Life Story IV

The media file [Christian] is by CallahanFreet.

Christian Freet

You should be far more concerned with your current trajectory than with your current results.

— James Clear, Atomic Habits

Just like the environment’s affect on the land around us, throughout life we cycle through phases.

In 1972 I was born in Thibodaux, Louisiana. At the time I only knew the sound of mom’s voice; redFlex aimed my giant head at other sounds. By five in Baton Rouge I stood in the front seat of her little brown Honda Civic. In forth grade I made my plans to be a chemical engineer at an elementary school job fair — not long afterwards, for the only time I recall, my mom whooped me for starting a small fire under our wood-frame house. I knew at ten my favorite color was blue. I made a random-ass decision to make all A’s when I started high school at thirteen; I learned what self-loathing was when I made my only B at sixteen. I still regret it.

At seventeen I thought I knew what love was. At twenty-one, when I bombed out of college, boredom taught me what I thought was failure. Yet I graduated at twenty-eight, moved to Chicago at thirty-one, and redefined defeat with a divorce at forty.

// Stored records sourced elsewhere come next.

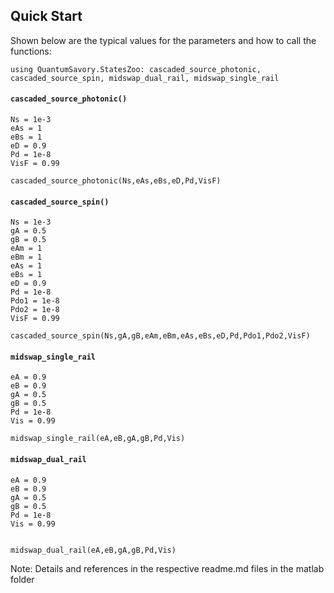 ## Quick Start

Shown below are the typical values for the parameters and how to call the functions:

```
using QuantumSavory.StatesZoo: cascaded_source_photonic, cascaded_source_spin, midswap_dual_rail, midswap_single_rail
```

#### `cascaded_source_photonic()`

```
Ns = 1e-3
eAs = 1
eBs = 1
eD = 0.9
Pd = 1e-8
VisF = 0.99

cascaded_source_photonic(Ns,eAs,eBs,eD,Pd,VisF)
```

#### `cascaded_source_spin()`

```
Ns = 1e-3
gA = 0.5
gB = 0.5
eAm = 1
eBm = 1
eAs = 1
eBs = 1
eD = 0.9
Pd = 1e-8
Pdo1 = 1e-8
Pdo2 = 1e-8
VisF = 0.99

cascaded_source_spin(Ns,gA,gB,eAm,eBm,eAs,eBs,eD,Pd,Pdo1,Pdo2,VisF)
```

#### `midswap_single_rail`

```
eA = 0.9
eB = 0.9
gA = 0.5
gB = 0.5
Pd = 1e-8
Vis = 0.99

midswap_single_rail(eA,eB,gA,gB,Pd,Vis)
```

#### `midswap_dual_rail`

```
eA = 0.9
eB = 0.9
gA = 0.5
gB = 0.5
Pd = 1e-8
Vis = 0.99


midswap_dual_rail(eA,eB,gA,gB,Pd,Vis)
```

Note: Details and references in the respective readme.md files in the matlab folder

The media file [Life Story IV] is by CallahanFreet.

In 2015 I was reborn. Meeting Her catalyzed my first real self-acceptance — and becoming a dad started a slow transition into new self-awareness.

For forty-five years joy was a mystery to me, but I didn’t know it. Church described it when I was young, but never did my experience translate through that recollection. Perhaps abandoning Christianity altogether was the reason for my personal reformation — but meeting Her was probably more crucial. She led me to its discovery.

Those two weeks of silence in 2017 helped. That was when I decided to detach and ignore unnecessary information. While she visited family I was silent, and life has been quiet ever since.